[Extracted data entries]
========================================================================

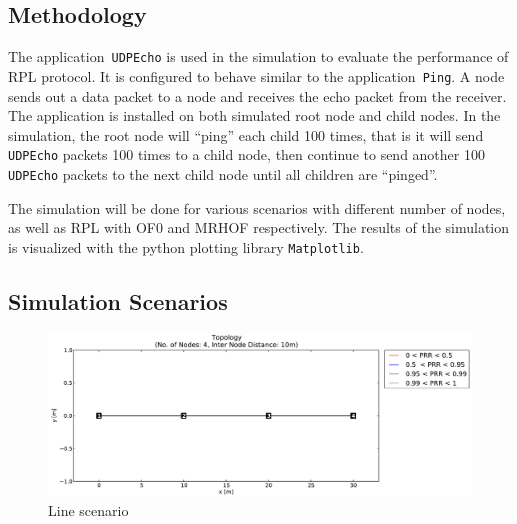 \subsection{Methodology}
\label{Sim:Method}
The application~\texttt{UDPEcho} is used in the simulation to evaluate the performance of RPL protocol. It is configured to behave similar to the application~\texttt{Ping}. A node sends out a data packet to a node and receives the echo packet from the receiver. The application is installed on both simulated root node and child nodes. In the simulation, the root node will ``ping'' each child 100 times, that is it will send \texttt{UDPEcho} packets 100 times to a child node, then continue to send another 100 \texttt{UDPEcho} packets to the next child node until all children are  ``pinged''.     
\newline

The simulation will be done for various scenarios with different number of nodes, as well as RPL with OF0 and MRHOF respectively. The results of the simulation is visualized with the python plotting library \texttt{Matplotlib}.

\subsection{Simulation Scenarios}
\label{Sim:Scenarios}
\begin{figure}[!ht]
 	\centering
    \leavevmode
      \includegraphics[scale=0.35]{Pics/results/topo4_dist10_line.pdf}
    \caption{Line scenario}
    \label{fig:scenario_line}
\end{figure}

========================================================================

Your assignment: Every line holding the word "results" should be copied out of the records above.

Solution to the problem:
The simulation will be done for various scenarios with different number of nodes, as well as RPL with OF0 and MRHOF respectively. The results of the simulation is visualized with the python plotting library \texttt{Matplotlib}.
      \includegraphics[scale=0.35]{Pics/results/topo4_dist10_line.pdf}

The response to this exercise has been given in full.